1293. Questions from the Closet

A convenient way to get at the heart of a character’s inner being is to look in their closet. The things we keep in our closet (real closet or the headspace) are indicative of how we see ourselves and what we want to project or sometimes even want to hide from and avoid projecting. The actual closet is where we store the things that we want to wear and where we prepare ourselves to share ourselves with the world. The fictive closet–the head space–is where we hide out and keep the parts of oursleves we don’t  want people to see until they earn our absolute trust.

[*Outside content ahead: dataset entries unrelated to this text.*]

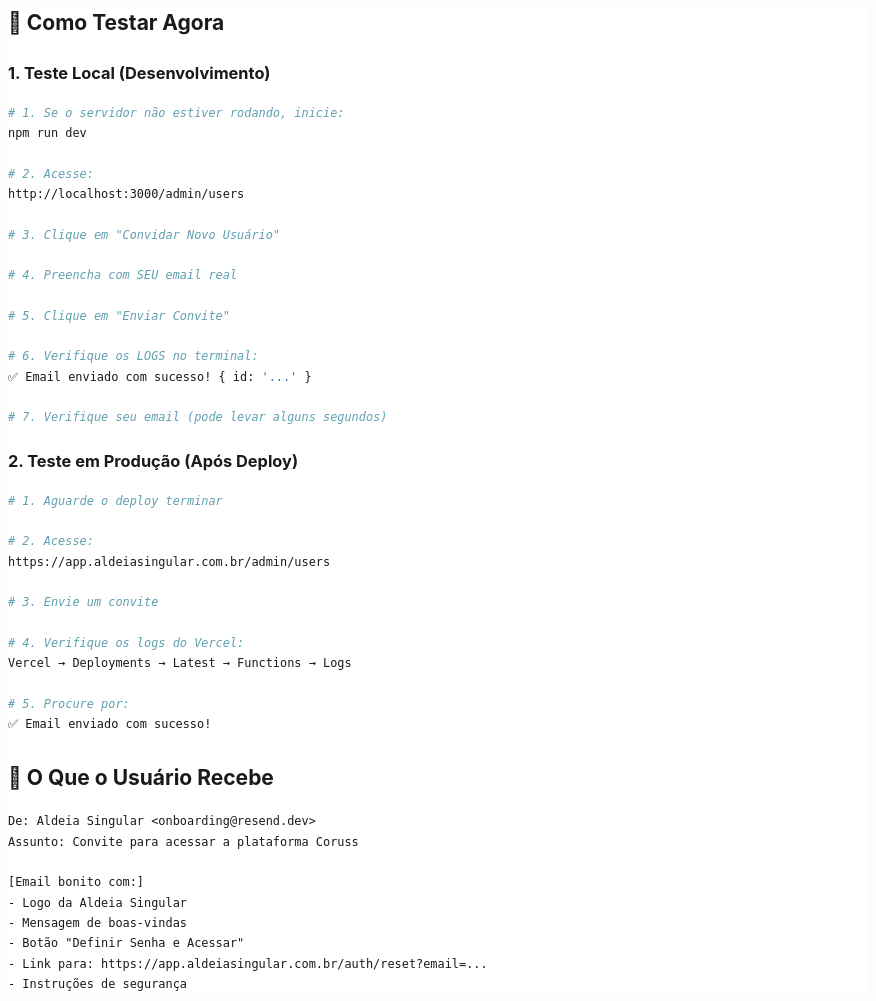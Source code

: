 ## 🧪 Como Testar Agora

### 1. **Teste Local (Desenvolvimento)**

```bash
# 1. Se o servidor não estiver rodando, inicie:
npm run dev

# 2. Acesse:
http://localhost:3000/admin/users

# 3. Clique em "Convidar Novo Usuário"

# 4. Preencha com SEU email real

# 5. Clique em "Enviar Convite"

# 6. Verifique os LOGS no terminal:
✅ Email enviado com sucesso! { id: '...' }

# 7. Verifique seu email (pode levar alguns segundos)
```

### 2. **Teste em Produção (Após Deploy)**

```bash
# 1. Aguarde o deploy terminar

# 2. Acesse:
https://app.aldeiasingular.com.br/admin/users

# 3. Envie um convite

# 4. Verifique os logs do Vercel:
Vercel → Deployments → Latest → Functions → Logs

# 5. Procure por:
✅ Email enviado com sucesso!
```

## 📧 O Que o Usuário Recebe

```
De: Aldeia Singular <onboarding@resend.dev>
Assunto: Convite para acessar a plataforma Coruss

[Email bonito com:]
- Logo da Aldeia Singular
- Mensagem de boas-vindas
- Botão "Definir Senha e Acessar"
- Link para: https://app.aldeiasingular.com.br/auth/reset?email=...
- Instruções de segurança
```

Today a student brought me a video and along with it a writing prompt for our class asking us, “What decorates the walls of our character’s closets.” She profferred it as a ‘What is the hard question your character doesn’t want to answer?’ I will attempt to answer it for both a protagonist and an antogonist in the Torathae.
Both Elin and Tharsis hide from the question of who they are. Throughout the story they exist as parallels. Both wear the trappings of their respective nations but there is more to their thoughts and to their blood than the nationalism that is meant to define them.
The primary antagonist is a priest named Gethsah, and his question mirrors that of the dual protagonists of the tale. He hides from the question of what he is and what his origin is. This lie he and the others in his sect have created powers their society and creates the conditions for war in the lands.
It is hard to answer these questions with any real depth here without revealing much more of the story than I am comfortable with. My story is about discovery–both within and through an deeper understanding of the world around the characters. It is about the lies our teacher’s tell us and our abject willingness to accept these lies, because it is easier than facing and even searching for the truth. As such, explaining the truth snatches away the mystery at the core of the tale. So, I am being deliberately vague in my answer.
The walls of all of these closets are decorated with the history of the character’s people, and the interactions between these three very different but parallel histories are keys to the truth that will shape the fates of all three.